明日香は縦ロールよりも速く明日香は走り、縦ロールを抱きかかえる。もちろんその程度では衝撃を殺すことはできず、明日香がクッションとなるようにして壁に激突する。周りの生徒達は驚いていたが、梓だけがその様子を静観していた。
「……っ、なっ!?あ、貴女…!?」
縦ロールが衝撃から立ち直ったときに見たものは明日香が自らを庇うようにして倒れている姿だった。 縦ロールが身体をこわばらせながら、倒れている明日香に声をかけると。

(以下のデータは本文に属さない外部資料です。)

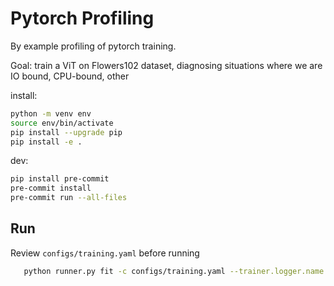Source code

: # Pytorch Profiling

By example profiling of pytorch training.

Goal: train a ViT on Flowers102 dataset, diagnosing situations where we are IO bound, CPU-bound, other

install:

```bash
python -m venv env
source env/bin/activate
pip install --upgrade pip
pip install -e .
```

dev:
```bash
pip install pre-commit
pre-commit install
pre-commit run --all-files
```

## Run

Review `configs/training.yaml` before running

```bash
   python runner.py fit -c configs/training.yaml --trainer.logger.name my_run_name
```
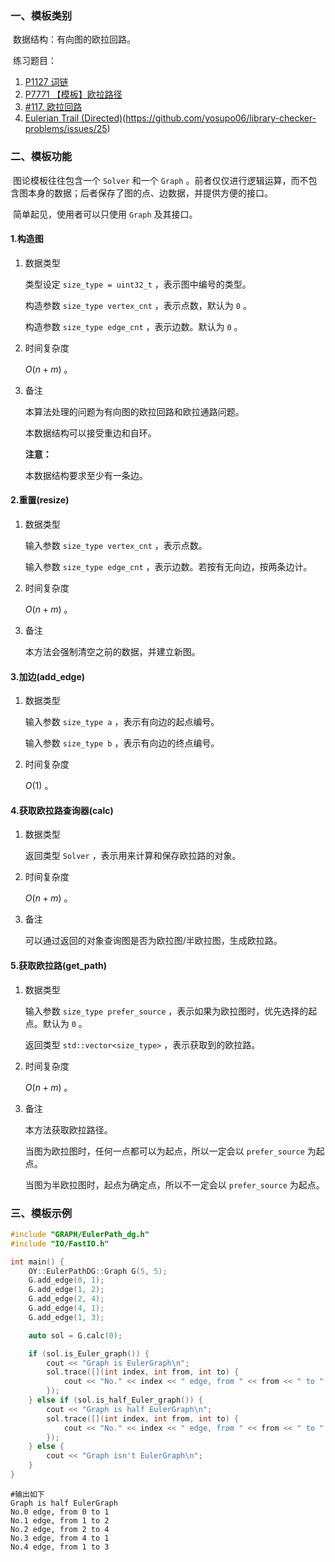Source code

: ### 一、模板类别

​	数据结构：有向图的欧拉回路。

​	练习题目：

1. [P1127 词链](https://www.luogu.com.cn/problem/P1127)
2. [P7771 【模板】欧拉路径](https://www.luogu.com.cn/problem/P7771)
3. [#117. 欧拉回路](https://uoj.ac/problem/117)
4. [Eulerian Trail (Directed)](https://judge.yosupo.jp/problem/eulerian_trail_directed)(https://github.com/yosupo06/library-checker-problems/issues/25)


### 二、模板功能

​	图论模板往往包含一个 `Solver` 和一个 `Graph` 。前者仅仅进行逻辑运算，而不包含图本身的数据；后者保存了图的点、边数据，并提供方便的接口。

​	简单起见，使用者可以只使用 `Graph` 及其接口。

#### 1.构造图

1. 数据类型

   类型设定 `size_type = uint32_t` ，表示图中编号的类型。

   构造参数 `size_type vertex_cnt` ，表示点数，默认为 `0` 。

   构造参数 `size_type edge_cnt` ，表示边数。默认为 `0` 。

2. 时间复杂度

   $O(n+m)$ 。

3. 备注

   本算法处理的问题为有向图的欧拉回路和欧拉通路问题。

   本数据结构可以接受重边和自环。
   
   **注意：**
   
   本数据结构要求至少有一条边。
   
#### 2.重置(resize)

1. 数据类型

   输入参数 `size_type vertex_cnt` ，表示点数。

   输入参数 `size_type edge_cnt` ，表示边数。若按有无向边，按两条边计。

2. 时间复杂度

   $O(n+m)$ 。

3. 备注

   本方法会强制清空之前的数据，并建立新图。

#### 3.加边(add_edge)

1. 数据类型

   输入参数 `size_type a`​ ，表示有向边的起点编号。

   输入参数 `size_type b` ，表示有向边的终点编号。

2. 时间复杂度

   $O(1)$ 。

#### 4.获取欧拉路查询器(calc)

1. 数据类型

   返回类型 `Solver` ，表示用来计算和保存欧拉路的对象。

2. 时间复杂度

   $O(n+m)$ 。

3. 备注

   可以通过返回的对象查询图是否为欧拉图/半欧拉图，生成欧拉路。

#### 5.获取欧拉路(get_path)

1. 数据类型

   输入参数 `size_type prefer_source` ，表示如果为欧拉图时，优先选择的起点。默认为 `0` 。

   返回类型 `std::vector<size_type>` ，表示获取到的欧拉路。

2. 时间复杂度

   $O(n+m)$ 。

3. 备注

   本方法获取欧拉路径。

   当图为欧拉图时，任何一点都可以为起点，所以一定会以 `prefer_source` 为起点。

   当图为半欧拉图时，起点为确定点，所以不一定会以 `prefer_source` 为起点。


### 三、模板示例

```c++
#include "GRAPH/EulerPath_dg.h"
#include "IO/FastIO.h"

int main() {
    OY::EulerPathDG::Graph G(5, 5);
    G.add_edge(0, 1);
    G.add_edge(1, 2);
    G.add_edge(2, 4);
    G.add_edge(4, 1);
    G.add_edge(1, 3);

    auto sol = G.calc(0);

    if (sol.is_Euler_graph()) {
        cout << "Graph is EulerGraph\n";
        sol.trace([](int index, int from, int to) {
            cout << "No." << index << " edge, from " << from << " to " << to << endl;
        });
    } else if (sol.is_half_Euler_graph()) {
        cout << "Graph is half EulerGraph\n";
        sol.trace([](int index, int from, int to) {
            cout << "No." << index << " edge, from " << from << " to " << to << endl;
        });
    } else {
        cout << "Graph isn't EulerGraph\n";
    }
}
```

```
#输出如下
Graph is half EulerGraph
No.0 edge, from 0 to 1
No.1 edge, from 1 to 2
No.2 edge, from 2 to 4
No.3 edge, from 4 to 1
No.4 edge, from 1 to 3

```

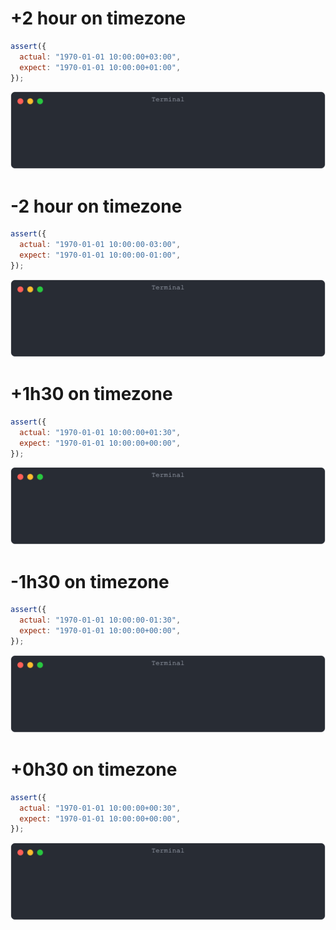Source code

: # +2 hour on timezone

```js
assert({
  actual: "1970-01-01 10:00:00+03:00",
  expect: "1970-01-01 10:00:00+01:00",
});
```

![img](<./date/+2 hour on timezone.svg>)

# -2 hour on timezone

```js
assert({
  actual: "1970-01-01 10:00:00-03:00",
  expect: "1970-01-01 10:00:00-01:00",
});
```

![img](<./date/-2 hour on timezone.svg>)

# +1h30 on timezone

```js
assert({
  actual: "1970-01-01 10:00:00+01:30",
  expect: "1970-01-01 10:00:00+00:00",
});
```

![img](<./date/+1h30 on timezone.svg>)

# -1h30 on timezone

```js
assert({
  actual: "1970-01-01 10:00:00-01:30",
  expect: "1970-01-01 10:00:00+00:00",
});
```

![img](<./date/-1h30 on timezone.svg>)

# +0h30 on timezone

```js
assert({
  actual: "1970-01-01 10:00:00+00:30",
  expect: "1970-01-01 10:00:00+00:00",
});
```

![img](<./date/+0h30 on timezone.svg>)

「…うにゅ…やっぱ、痛い…もっと加減すればよかった…」
自らの攻撃に悪態をつきながら、明日香は何事もなかったかのように起き上がる。
「だ、大丈夫ですの…?」
思わず縦ロールがそう聞いてしまうくらいの一撃の衝撃を受けた明日香は、にっこり笑って、
「だいじょうぶだよっ♪鍛え方が違うから♪」
ちょっと、期待した答えとは違ったが、無事であることに変わりないことを理解し、縦ロールは一つため息をついた後、
「私の、負けですわ…」
そう言った。悔しそうな表情はなく、むしろ清々しささえ感じられた。
明日香はその言葉を受け取ると、縦ロールにそっと手を差し伸べ、
「それじゃ、終わったことだし…お昼ご飯でも食べよっか?」
と、無邪気な笑顔でそういった。